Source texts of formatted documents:

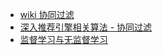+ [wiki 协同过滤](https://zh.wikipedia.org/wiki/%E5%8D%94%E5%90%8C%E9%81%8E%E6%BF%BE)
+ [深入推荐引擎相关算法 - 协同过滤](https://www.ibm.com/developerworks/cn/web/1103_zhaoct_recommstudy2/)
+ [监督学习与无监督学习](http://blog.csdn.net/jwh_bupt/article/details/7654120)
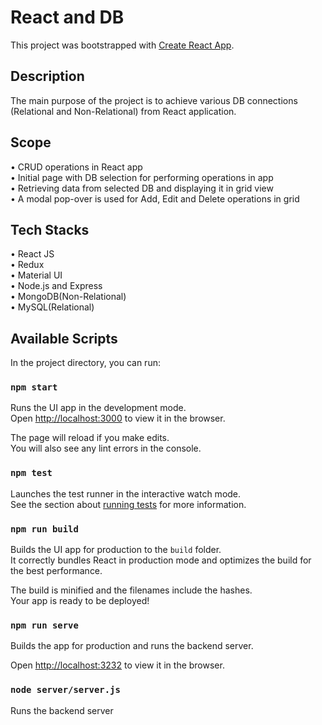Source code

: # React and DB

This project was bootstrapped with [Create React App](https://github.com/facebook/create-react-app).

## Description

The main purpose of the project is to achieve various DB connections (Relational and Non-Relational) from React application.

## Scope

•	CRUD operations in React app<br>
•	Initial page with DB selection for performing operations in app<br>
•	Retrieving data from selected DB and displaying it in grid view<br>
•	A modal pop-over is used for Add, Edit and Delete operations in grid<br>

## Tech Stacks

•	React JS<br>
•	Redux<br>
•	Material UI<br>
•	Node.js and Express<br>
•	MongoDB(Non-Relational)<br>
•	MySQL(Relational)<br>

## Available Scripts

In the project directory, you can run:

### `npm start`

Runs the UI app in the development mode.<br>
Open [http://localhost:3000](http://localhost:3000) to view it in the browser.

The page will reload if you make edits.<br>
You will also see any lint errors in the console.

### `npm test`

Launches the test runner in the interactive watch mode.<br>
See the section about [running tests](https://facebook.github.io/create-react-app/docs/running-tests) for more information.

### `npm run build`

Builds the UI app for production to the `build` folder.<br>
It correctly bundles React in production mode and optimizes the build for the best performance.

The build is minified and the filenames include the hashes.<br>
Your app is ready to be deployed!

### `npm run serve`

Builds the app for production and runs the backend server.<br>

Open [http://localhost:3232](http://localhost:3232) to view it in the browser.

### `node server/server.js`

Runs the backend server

...

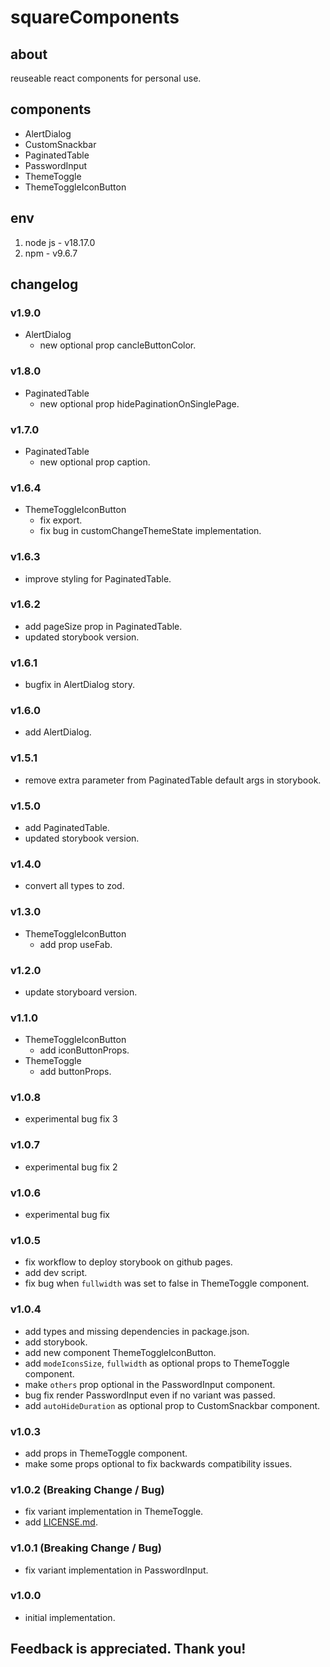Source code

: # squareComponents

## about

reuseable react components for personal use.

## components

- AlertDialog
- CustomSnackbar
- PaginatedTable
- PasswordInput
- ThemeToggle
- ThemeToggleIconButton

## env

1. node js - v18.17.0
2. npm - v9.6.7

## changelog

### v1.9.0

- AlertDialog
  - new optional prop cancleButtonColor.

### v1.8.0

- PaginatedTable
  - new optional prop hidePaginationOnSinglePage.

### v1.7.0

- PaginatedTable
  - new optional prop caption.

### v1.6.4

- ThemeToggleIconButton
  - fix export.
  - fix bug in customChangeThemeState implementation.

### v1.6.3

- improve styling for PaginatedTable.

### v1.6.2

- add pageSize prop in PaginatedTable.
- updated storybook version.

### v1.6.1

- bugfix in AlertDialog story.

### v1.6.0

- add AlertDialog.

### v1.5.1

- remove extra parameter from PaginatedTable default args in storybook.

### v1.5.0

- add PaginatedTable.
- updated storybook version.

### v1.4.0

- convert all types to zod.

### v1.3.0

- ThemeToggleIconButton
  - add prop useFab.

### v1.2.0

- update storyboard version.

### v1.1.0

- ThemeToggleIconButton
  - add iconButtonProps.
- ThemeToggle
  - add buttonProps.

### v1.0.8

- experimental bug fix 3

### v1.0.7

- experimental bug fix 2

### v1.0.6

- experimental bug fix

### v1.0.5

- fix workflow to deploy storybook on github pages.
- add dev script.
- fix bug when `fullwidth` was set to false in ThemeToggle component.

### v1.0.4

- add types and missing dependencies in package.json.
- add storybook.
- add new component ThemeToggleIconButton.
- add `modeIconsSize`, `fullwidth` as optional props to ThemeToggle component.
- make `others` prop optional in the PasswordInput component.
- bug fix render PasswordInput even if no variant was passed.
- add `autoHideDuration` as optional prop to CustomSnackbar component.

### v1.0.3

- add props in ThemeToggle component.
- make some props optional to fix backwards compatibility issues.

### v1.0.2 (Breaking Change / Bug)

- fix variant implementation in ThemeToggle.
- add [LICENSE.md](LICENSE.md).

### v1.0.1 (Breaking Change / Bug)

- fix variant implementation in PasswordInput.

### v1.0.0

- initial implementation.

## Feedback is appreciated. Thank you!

● What this task involves
From the data above, return every line from the line that has "- CustomSnackbar" up to and including the line that has "- improve styling for PaginatedTable.", exactly.

● The completed task
- CustomSnackbar
- PaginatedTable
- PasswordInput
- ThemeToggle
- ThemeToggleIconButton

## env

1. node js - v18.17.0
2. npm - v9.6.7

## changelog

### v1.9.0

- AlertDialog
  - new optional prop cancleButtonColor.

### v1.8.0

- PaginatedTable
  - new optional prop hidePaginationOnSinglePage.

### v1.7.0

- PaginatedTable
  - new optional prop caption.

### v1.6.4

- ThemeToggleIconButton
  - fix export.
  - fix bug in customChangeThemeState implementation.

### v1.6.3

- improve styling for PaginatedTable.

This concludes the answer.